WhatWaf: Detect WAF for Web Scraping Success
when your web scraper hits a wall, the first question is: what is blocking you? web Application Firewalls (WAFs) like Cloudflare, Akamai, and DataDome are the most common obstacles, and each one requires a different bypass strategy. WhatWaf is an open-source tool that identifies which WAF is protecting a target website, so you can choose the right approach before wasting time on trial and error.
this guide shows you how to use WhatWaf for WAF detection, interpret its results, and plan your scraping strategy based on what you find.
What is a WAF and Why It Matters for Scraping
a Web Application Firewall sits between your scraper and the website’s server. it analyzes incoming requests and decides whether they come from a real user or an automated tool. if it suspects automation, it blocks the request, serves a CAPTCHA, or returns a challenge page.
the problem for scrapers is that different WAFs use different detection methods:
- Cloudflare: JavaScript challenges, browser fingerprinting, behavioral analysis
- Akamai Bot Manager: device fingerprinting, sensor data collection, ML-based detection
- DataDome: real-time behavioral analysis, CAPTCHA challenges
- PerimeterX (now HUMAN): behavioral biometrics, proof of work challenges
- AWS WAF: rule-based filtering, rate limiting, IP reputation
- Imperva (Incapsula): cookie challenges, JavaScript validation
knowing which WAF you are dealing with determines your entire scraping strategy: which headers to send, whether you need a real browser, what proxy type to use, and whether you need to solve CAPTCHAs.
Installing WhatWaf
WhatWaf is a Python-based tool available on GitHub.
# clone the repository
git clone https://github.com/Ekultek/WhatWaf.git
cd WhatWaf
# install dependencies
pip install -r requirements.txt
# or install directly with pip
pip install whatwaf
verify the installation:
python whatwaf.py --help
Basic WAF Detection
the simplest usage is pointing WhatWaf at a URL:
python whatwaf.py -u https://target-website.com
WhatWaf sends a series of test requests with payloads designed to trigger WAF responses. it then analyzes the responses to identify which WAF is in place.
example output:
[*] checking https://target-website.com
[+] results for target-website.com:
[+] detected firewall: Cloudflare (Cloudflare Inc.)
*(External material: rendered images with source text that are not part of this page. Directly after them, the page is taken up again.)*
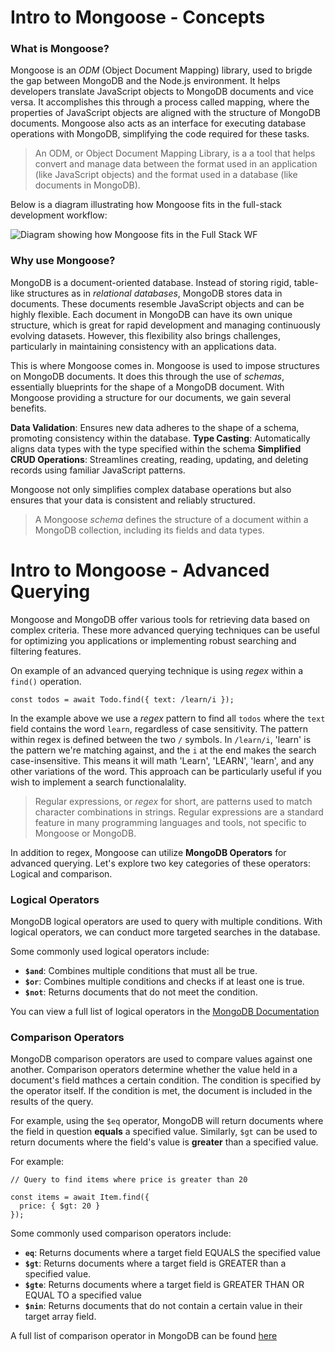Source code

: # Intro to Mongoose - Concepts
### What is Mongoose?
Mongoose is an *ODM* (Object Document Mapping) library, used to brigde the gap between MongoDB and the Node.js environment. It helps developers translate JavaScript objects to MongoDB documents and vice versa. It accomplishes this through a process called mapping, where the properties of JavaScript objects are aligned with the structure of MongoDB documents. Mongoose also acts as an interface for executing database operations with MongoDB, simplifying the code required for these tasks.

> An ODM, or Object Document Mapping Library, is a a tool that helps convert and manage data between the format used in an application (like JavaScript objects) and the format used in a database (like documents in MongoDB).

Below is a diagram illustrating how Mongoose fits in the full-stack development workflow:

![Diagram showing how Mongoose fits in the Full Stack WF](https://pages.git.generalassemb.ly/modular-curriculum-all-courses/intro-to-mongoose/concepts/assets/mongoose-diagram.png)

### Why use Mongoose?
MongoDB is a document-oriented database. Instead of storing rigid, table-like structures as in *relational databases*, MongoDB stores data in documents. These documents resemble JavaScript objects and can be highly flexible. Each document in MongoDB can have its own unique structure, which is great for rapid development and managing continuously evolving datasets. However, this flexibility also brings challenges, particularly in maintaining consistency with an applications data. 

This is where Mongoose comes in. Mongoose is used to impose structures on MongoDB documents. It does this through the use of *schemas*, essentially blueprints for the shape of a MongoDB document. With Mongoose providing a structure for our documents, we gain several benefits.

**Data Validation**: Ensures new data adheres to the shape of a schema, promoting consistency within the database.
**Type Casting**: Automatically aligns data types with the type specified within the schema
**Simplified CRUD Operations**: Streamlines creating, reading, updating, and deleting records using familiar JavaScript patterns.

Mongoose not only simplifies complex database operations but also ensures that your data is consistent and reliably structured. 

> A Mongoose *schema* defines the structure of a document within a MongoDB collection, including its fields and data types. 















# Intro to Mongoose - Advanced Querying
Mongoose and MongoDB offer various tools for retrieving data based on complex criteria. These more advanced querying techniques can be useful for optimizing you applications or implementing robust searching and filtering features. 

On example of an advanced querying technique is using *regex* within a `find()` operation.

```
const todos = await Todo.find({ text: /learn/i });
```

In the example above we use a *regex* pattern to find all `todos` where the `text` field contains the word `learn`, regardless of case sensitivity. The pattern within regex is defined between the two `/` symbols. In `/learn/i`, 'learn' is the pattern we're matching against, and the `i` at the end makes the search case-insensitive. This means it will math 'Learn', 'LEARN', 'learn', and any other variations of the word. This approach can be particularly useful if you wish to implement a search functionalality. 

> Regular expressions, or *regex* for short, are patterns used to match character combinations in strings. Regular expressions are a standard feature in many programming languages and tools, not specific to Mongoose or MongoDB. 

In addition to regex, Mongoose can utilize **MongoDB Operators** for advanced querying. Let's explore two key categories of these operators: Logical and comparison. 

### Logical Operators
MongoDB logical operators are used to query with multiple conditions. With logical operators, we can conduct more targeted searches in the database. 

Some commonly used logical operators include:
* **`$and`**: Combines multiple conditions that must all be true.
* **`$or`**: Combines multiple conditions and checks if at least one is true. 
* **`$not`**: Returns documents that do not meet the condition. 

You can view a full list of logical operators in the [MongoDB Documentation](https://www.mongodb.com/docs/v7.0/reference/operator/query-logical/)

### Comparison Operators 
MongoDB comparison operators are used to compare values against one another. Comparison operators determine whether the value held in a document's field mathces a certain condition. The condition is specified by the operator itself. If the condition is met, the document is included in the results of the query. 

For example, using the `$eq` operator, MongoDB will return documents where the field in question **equals** a specified value. Similarly, `$gt` can be used to return documents where the field's value is **greater** than a specified value. 

For example:

```
// Query to find items where price is greater than 20

const items = await Item.find({ 
  price: { $gt: 20 } 
});
```

Some commonly used comparison operators include: 
* **`eq`**: Returns documents where a target field EQUALS the specified value
* **`$gt`**: Returns documents where a target field is GREATER than a specified value.
* **`$gte`**: Returns documents where a target field is GREATER THAN OR EQUAL TO a specified value
* **`$nin`**: Returns documents that do not contain a certain value in their target array field. 

A full list of comparison operator in MongoDB can be found [here](https://www.mongodb.com/docs/manual/reference/operator/query-comparison/)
[+] detection method: response headers, status codes
[+] confidence: high
Common Options
# scan with custom headers
python whatwaf.py -u https://target.com --headers "User-Agent: Mozilla/5.0"
# scan multiple URLs from a file
python whatwaf.py -l urls.txt
# use a proxy for scanning
python whatwaf.py -u https://target.com --proxy http://user:pass@proxy.com:8080
# increase verbosity
python whatwaf.py -u https://target.com -v
# specify request timeout
python whatwaf.py -u https://target.com --timeout 30
# use random user agent
python whatwaf.py -u https://target.com --ra
Integrating WhatWaf with Python Scraping Workflows
you can automate WAF detection as part of your scraping pipeline to choose the right strategy automatically.
Method 1: Command-Line Integration
import subprocess
import json
import re
def detect_waf_cli(url, proxy=None):
"""detect WAF using WhatWaf CLI."""
cmd = ["python", "whatwaf.py", "-u", url, "--json"]
if proxy:
cmd.extend(["--proxy", proxy])
result = subprocess.run(
cmd,
capture_output=True,
text=True,
timeout=60
)
# parse output
output = result.stdout
waf_info = {
"url": url,
"waf_detected": False,
"waf_name": None,
"confidence": None
}
if "detected firewall" in output.lower():
waf_info["waf_detected"] = True
# extract WAF name from output
match = re.search(r"detected firewall:\s*(.+?)(?:\n|$)", output, re.IGNORECASE)
if match:
waf_info["waf_name"] = match.group(1).strip()
return waf_info
Method 2: HTTP Header Analysis (DIY Detection)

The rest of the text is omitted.